**Work order:** Give back every line of the material below that has the string "Engine".
Material for this task Block Start
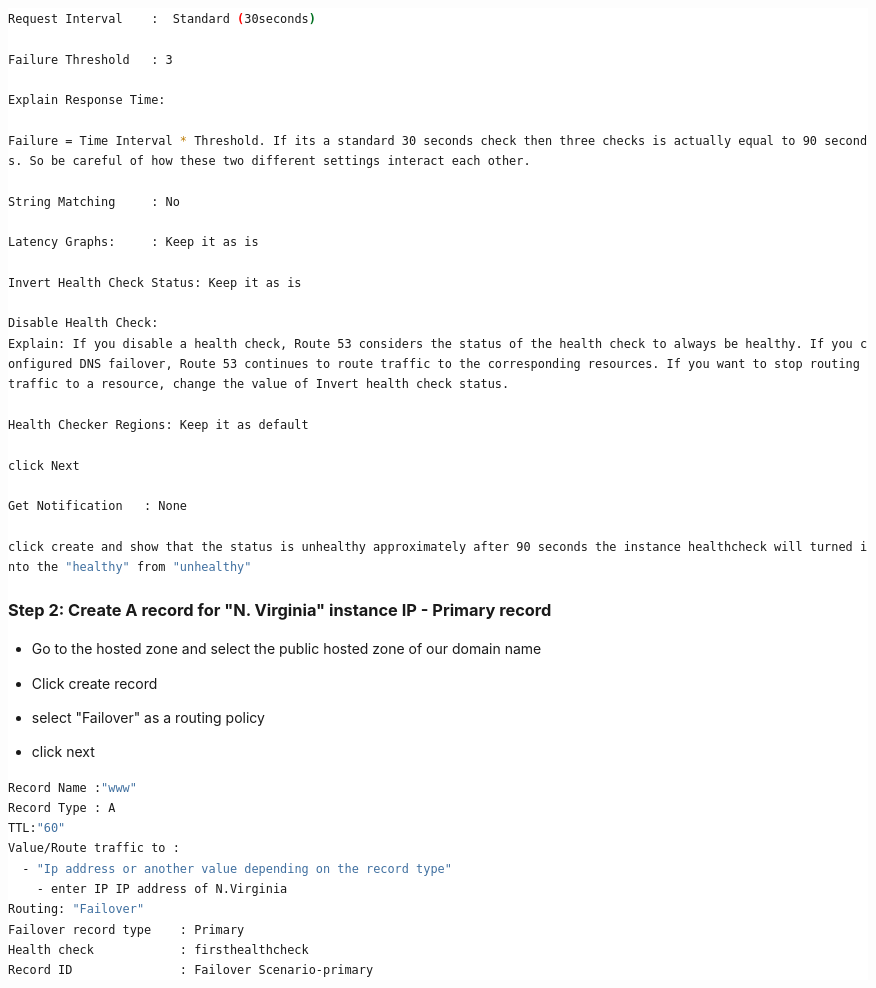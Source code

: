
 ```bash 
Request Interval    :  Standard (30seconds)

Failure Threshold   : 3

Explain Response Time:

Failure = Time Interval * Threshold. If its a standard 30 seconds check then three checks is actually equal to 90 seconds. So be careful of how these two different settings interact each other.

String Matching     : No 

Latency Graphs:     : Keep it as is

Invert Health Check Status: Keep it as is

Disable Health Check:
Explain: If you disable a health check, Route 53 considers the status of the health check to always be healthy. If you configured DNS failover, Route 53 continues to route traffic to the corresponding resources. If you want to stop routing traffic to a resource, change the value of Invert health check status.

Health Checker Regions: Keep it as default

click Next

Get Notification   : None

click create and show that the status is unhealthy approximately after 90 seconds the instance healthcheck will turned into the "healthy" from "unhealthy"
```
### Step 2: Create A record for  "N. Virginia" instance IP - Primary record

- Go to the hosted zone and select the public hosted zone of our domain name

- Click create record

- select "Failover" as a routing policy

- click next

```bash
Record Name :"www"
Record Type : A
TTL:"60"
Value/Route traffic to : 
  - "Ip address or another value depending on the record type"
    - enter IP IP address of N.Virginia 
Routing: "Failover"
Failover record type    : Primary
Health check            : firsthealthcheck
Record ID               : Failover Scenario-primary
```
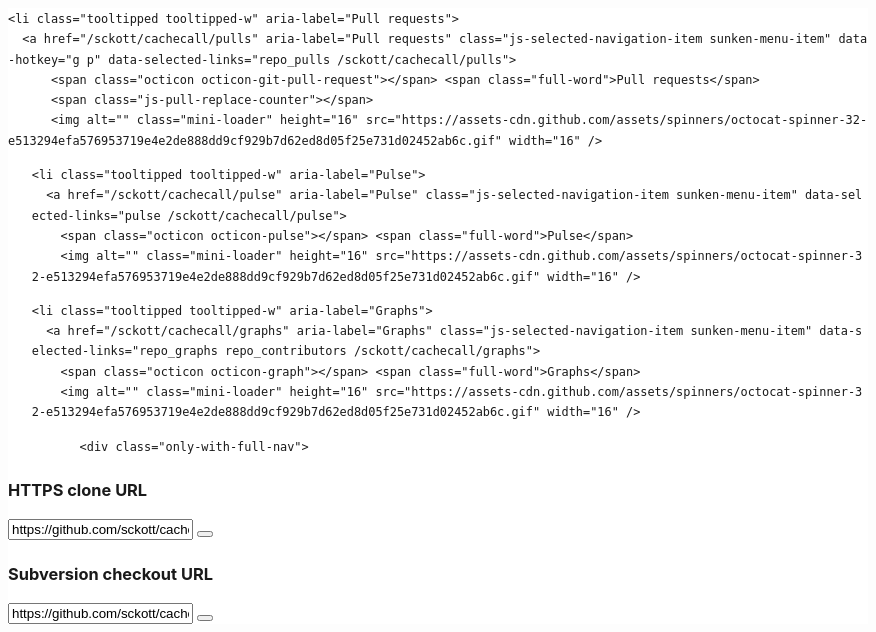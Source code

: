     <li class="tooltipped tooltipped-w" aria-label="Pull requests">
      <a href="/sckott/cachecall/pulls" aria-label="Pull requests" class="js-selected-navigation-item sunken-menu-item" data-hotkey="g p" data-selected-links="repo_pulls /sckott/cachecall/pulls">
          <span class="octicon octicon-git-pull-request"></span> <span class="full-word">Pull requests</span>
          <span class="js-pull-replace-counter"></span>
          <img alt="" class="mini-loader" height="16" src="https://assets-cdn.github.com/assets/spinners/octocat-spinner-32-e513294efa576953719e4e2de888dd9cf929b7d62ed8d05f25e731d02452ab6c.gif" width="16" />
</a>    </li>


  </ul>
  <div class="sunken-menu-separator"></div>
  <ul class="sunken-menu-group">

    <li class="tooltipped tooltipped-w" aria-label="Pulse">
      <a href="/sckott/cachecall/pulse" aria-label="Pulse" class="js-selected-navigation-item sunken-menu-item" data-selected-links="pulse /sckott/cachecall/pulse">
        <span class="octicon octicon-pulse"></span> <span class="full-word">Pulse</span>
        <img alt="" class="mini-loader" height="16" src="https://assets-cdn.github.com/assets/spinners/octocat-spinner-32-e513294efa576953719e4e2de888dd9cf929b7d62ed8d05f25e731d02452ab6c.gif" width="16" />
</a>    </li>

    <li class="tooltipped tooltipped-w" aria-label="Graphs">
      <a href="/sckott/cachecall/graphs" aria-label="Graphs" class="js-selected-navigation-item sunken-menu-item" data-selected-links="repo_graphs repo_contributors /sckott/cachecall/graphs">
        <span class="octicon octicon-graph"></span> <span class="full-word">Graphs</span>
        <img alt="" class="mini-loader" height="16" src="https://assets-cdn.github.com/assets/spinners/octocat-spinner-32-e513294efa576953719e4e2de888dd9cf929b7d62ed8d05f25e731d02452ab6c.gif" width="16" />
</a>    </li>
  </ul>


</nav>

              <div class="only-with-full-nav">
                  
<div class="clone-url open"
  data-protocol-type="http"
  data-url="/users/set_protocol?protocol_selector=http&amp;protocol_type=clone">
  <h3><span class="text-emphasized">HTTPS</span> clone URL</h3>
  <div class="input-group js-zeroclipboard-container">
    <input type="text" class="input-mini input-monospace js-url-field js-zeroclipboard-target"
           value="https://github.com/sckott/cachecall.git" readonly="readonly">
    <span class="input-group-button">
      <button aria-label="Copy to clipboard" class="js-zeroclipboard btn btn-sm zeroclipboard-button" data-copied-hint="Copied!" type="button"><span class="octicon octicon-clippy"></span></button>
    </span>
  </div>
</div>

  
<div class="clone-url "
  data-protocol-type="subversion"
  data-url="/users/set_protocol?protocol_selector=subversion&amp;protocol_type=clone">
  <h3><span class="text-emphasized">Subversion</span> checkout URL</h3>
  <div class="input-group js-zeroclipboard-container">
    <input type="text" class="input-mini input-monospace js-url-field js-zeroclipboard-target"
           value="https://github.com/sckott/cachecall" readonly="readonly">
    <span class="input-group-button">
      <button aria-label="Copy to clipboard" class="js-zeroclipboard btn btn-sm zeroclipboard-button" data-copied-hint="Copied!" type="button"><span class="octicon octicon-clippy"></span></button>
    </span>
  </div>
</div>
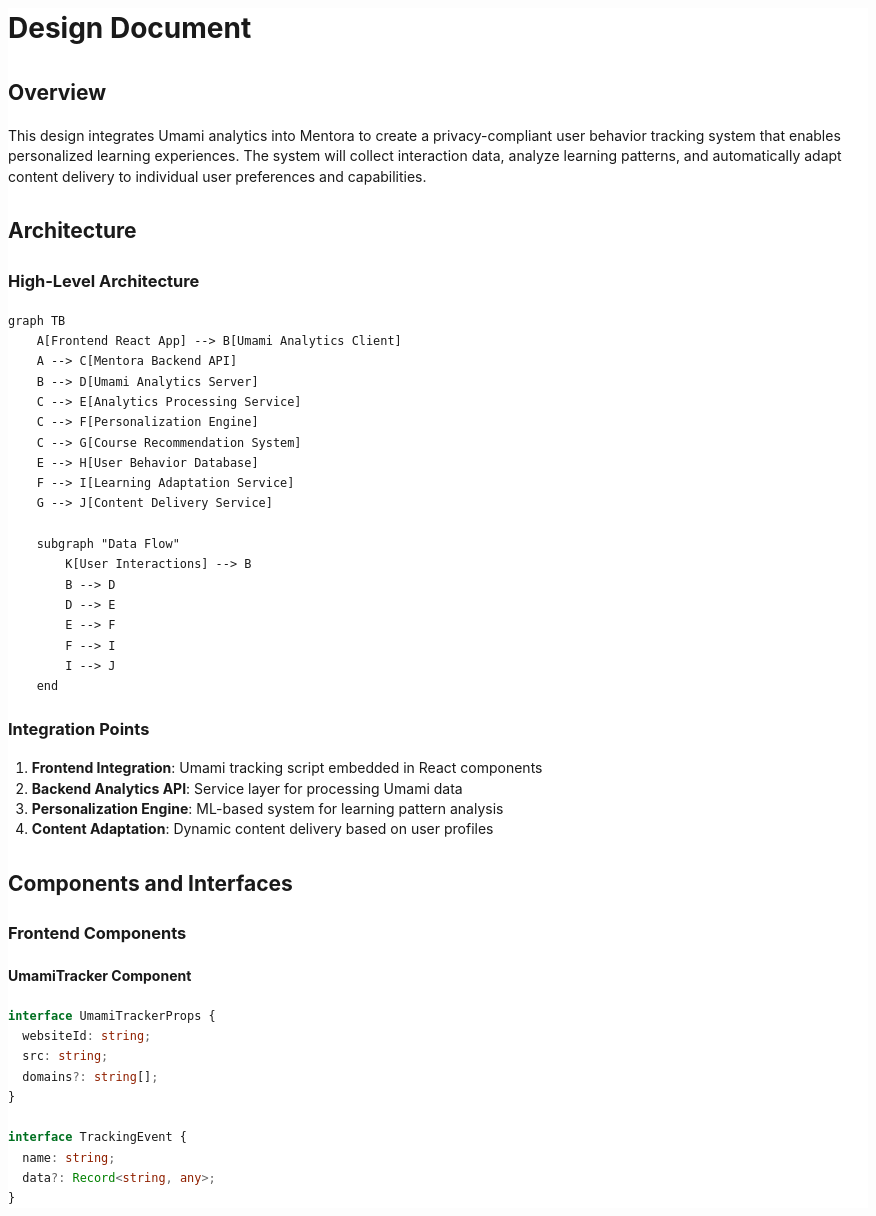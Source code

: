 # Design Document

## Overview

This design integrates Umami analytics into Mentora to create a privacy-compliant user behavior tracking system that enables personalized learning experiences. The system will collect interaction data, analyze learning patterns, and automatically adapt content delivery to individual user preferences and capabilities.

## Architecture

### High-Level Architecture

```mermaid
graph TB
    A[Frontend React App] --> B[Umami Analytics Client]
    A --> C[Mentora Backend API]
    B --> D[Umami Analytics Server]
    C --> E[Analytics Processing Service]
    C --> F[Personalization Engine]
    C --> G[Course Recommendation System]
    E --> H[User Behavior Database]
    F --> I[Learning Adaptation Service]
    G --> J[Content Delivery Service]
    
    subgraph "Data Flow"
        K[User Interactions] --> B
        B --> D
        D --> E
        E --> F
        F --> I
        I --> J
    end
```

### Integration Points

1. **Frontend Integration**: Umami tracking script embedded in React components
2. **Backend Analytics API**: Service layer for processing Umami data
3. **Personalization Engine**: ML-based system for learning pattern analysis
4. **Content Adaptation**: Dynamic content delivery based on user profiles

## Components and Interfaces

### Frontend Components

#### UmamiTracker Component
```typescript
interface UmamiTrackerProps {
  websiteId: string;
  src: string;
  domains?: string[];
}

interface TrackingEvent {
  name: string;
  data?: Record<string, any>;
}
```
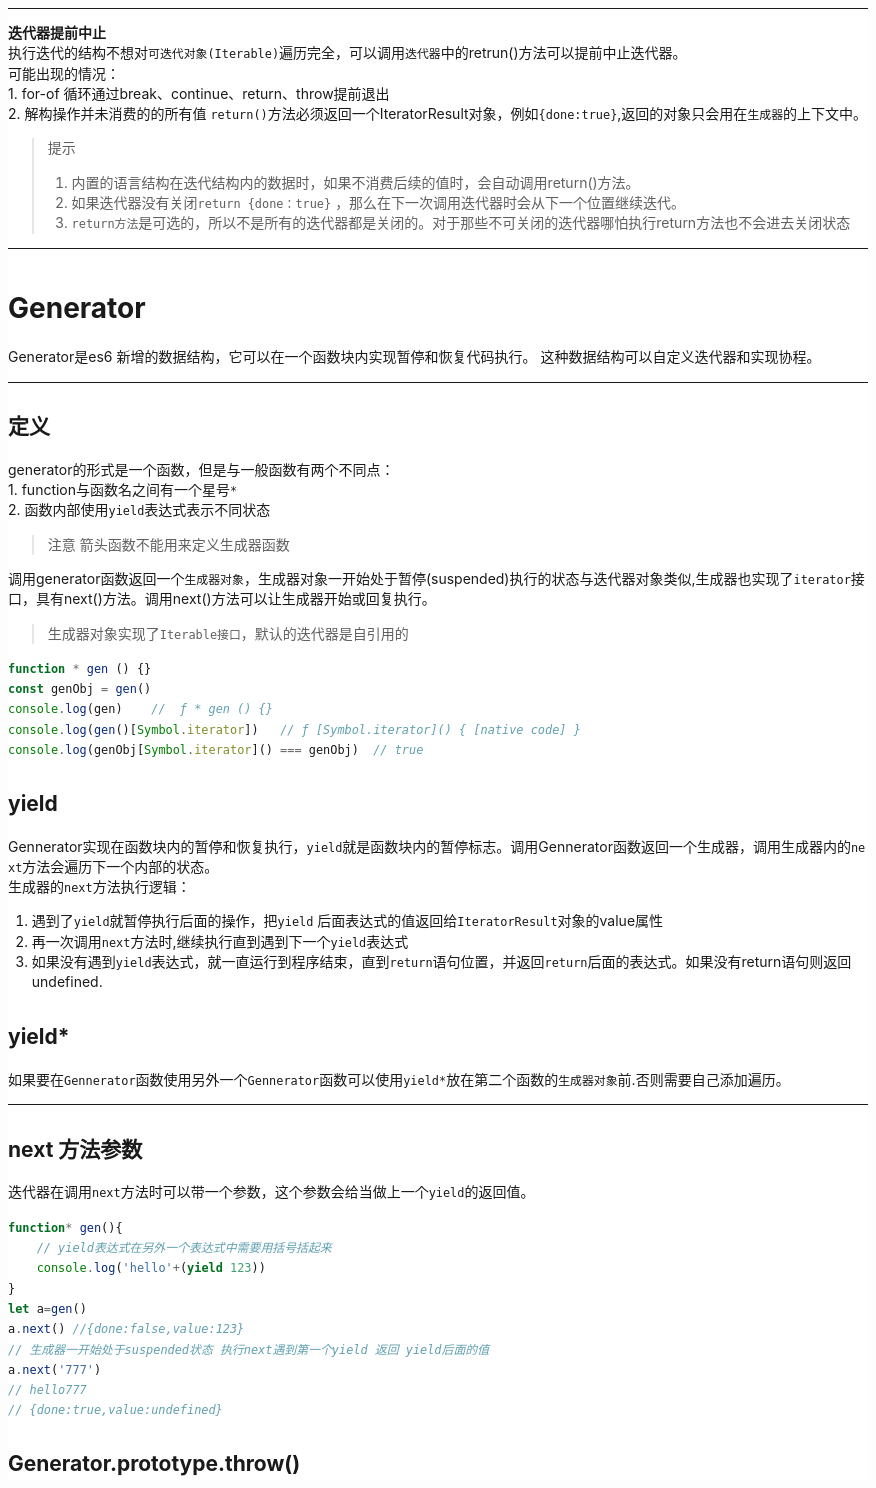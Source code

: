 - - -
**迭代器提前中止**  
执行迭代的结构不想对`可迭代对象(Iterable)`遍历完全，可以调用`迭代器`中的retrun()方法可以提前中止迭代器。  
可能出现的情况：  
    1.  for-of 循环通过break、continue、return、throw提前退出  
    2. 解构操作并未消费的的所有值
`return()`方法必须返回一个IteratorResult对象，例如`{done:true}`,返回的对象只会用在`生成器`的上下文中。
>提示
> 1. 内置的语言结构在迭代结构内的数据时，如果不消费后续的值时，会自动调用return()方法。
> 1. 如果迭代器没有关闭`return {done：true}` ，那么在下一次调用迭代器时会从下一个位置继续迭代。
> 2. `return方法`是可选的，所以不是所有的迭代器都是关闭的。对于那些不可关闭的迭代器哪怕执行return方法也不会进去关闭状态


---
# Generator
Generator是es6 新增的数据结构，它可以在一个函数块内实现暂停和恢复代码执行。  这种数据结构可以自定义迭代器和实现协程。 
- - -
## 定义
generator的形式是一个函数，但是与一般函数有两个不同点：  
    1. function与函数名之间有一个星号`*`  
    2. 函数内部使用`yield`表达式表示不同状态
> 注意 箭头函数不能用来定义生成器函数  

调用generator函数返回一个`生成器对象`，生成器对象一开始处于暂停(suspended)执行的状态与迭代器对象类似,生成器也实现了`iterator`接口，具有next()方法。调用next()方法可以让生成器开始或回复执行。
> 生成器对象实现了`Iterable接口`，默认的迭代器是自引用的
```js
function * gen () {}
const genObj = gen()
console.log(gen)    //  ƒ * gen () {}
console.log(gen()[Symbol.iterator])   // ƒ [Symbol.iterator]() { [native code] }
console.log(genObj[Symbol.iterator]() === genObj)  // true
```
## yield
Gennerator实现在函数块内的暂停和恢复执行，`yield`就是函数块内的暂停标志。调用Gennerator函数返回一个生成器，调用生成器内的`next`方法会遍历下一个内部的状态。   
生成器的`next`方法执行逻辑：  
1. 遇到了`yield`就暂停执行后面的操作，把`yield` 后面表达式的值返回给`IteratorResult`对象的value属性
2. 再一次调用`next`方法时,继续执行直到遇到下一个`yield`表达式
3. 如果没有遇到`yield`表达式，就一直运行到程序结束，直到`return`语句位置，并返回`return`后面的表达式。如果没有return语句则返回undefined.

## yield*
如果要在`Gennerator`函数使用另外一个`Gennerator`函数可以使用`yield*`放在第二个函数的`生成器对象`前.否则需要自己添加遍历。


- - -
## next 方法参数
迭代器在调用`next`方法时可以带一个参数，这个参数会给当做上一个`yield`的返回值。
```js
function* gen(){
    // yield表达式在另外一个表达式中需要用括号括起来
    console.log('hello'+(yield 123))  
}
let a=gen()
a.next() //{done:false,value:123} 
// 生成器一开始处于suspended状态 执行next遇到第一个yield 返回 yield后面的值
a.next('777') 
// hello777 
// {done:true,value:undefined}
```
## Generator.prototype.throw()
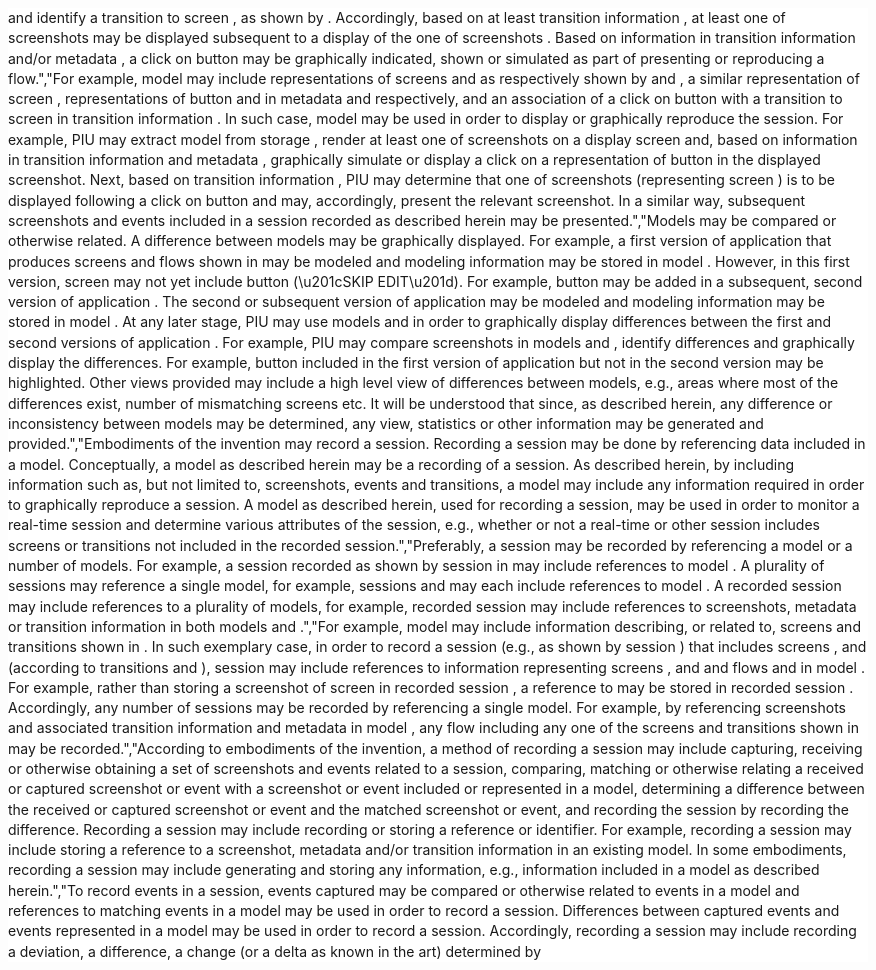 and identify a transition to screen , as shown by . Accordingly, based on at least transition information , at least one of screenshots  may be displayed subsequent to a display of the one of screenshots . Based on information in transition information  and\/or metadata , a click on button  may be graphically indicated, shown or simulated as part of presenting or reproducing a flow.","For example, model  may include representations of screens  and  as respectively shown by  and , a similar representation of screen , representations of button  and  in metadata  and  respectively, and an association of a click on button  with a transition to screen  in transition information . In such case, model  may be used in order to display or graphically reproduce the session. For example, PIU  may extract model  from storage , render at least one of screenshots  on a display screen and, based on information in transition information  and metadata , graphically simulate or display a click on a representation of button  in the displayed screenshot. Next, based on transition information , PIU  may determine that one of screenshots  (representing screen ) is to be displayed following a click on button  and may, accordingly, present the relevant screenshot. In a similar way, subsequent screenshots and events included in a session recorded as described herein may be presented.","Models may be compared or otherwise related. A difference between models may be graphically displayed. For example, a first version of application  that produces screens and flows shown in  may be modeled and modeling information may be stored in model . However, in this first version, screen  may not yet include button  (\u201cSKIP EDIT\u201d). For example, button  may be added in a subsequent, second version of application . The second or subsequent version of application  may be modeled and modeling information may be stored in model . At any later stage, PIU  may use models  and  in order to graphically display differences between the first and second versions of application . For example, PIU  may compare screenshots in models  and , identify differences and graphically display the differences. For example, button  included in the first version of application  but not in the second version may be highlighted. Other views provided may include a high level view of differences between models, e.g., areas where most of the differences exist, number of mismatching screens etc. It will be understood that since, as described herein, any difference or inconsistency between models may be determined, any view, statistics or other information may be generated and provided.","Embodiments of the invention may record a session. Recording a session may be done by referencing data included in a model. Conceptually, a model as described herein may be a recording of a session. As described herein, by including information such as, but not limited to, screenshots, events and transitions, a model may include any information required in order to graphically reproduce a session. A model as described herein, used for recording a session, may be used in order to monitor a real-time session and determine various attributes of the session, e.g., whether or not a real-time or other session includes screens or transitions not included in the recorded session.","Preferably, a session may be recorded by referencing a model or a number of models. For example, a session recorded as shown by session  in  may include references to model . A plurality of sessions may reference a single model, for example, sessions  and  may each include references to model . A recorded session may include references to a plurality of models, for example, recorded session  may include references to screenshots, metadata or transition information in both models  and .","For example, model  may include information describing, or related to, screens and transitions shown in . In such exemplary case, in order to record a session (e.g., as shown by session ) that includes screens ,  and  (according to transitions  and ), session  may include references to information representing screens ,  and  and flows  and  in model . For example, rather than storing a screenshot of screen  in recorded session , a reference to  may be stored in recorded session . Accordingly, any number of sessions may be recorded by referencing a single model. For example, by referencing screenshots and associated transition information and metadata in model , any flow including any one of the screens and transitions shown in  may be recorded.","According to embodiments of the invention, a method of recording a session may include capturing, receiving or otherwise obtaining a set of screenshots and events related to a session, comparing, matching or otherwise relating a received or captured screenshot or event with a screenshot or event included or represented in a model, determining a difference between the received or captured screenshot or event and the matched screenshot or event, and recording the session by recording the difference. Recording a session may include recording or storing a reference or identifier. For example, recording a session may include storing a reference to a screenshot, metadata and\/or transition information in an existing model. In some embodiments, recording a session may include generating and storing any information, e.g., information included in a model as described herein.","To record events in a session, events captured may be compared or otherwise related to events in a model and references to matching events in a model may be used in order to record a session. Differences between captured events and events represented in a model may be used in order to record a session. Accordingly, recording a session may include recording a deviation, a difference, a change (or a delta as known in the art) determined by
Material for this task Block End
**Your response:**
    C --> F[Personalization Engine]
3. **Personalization Engine**: ML-based system for learning pattern analysis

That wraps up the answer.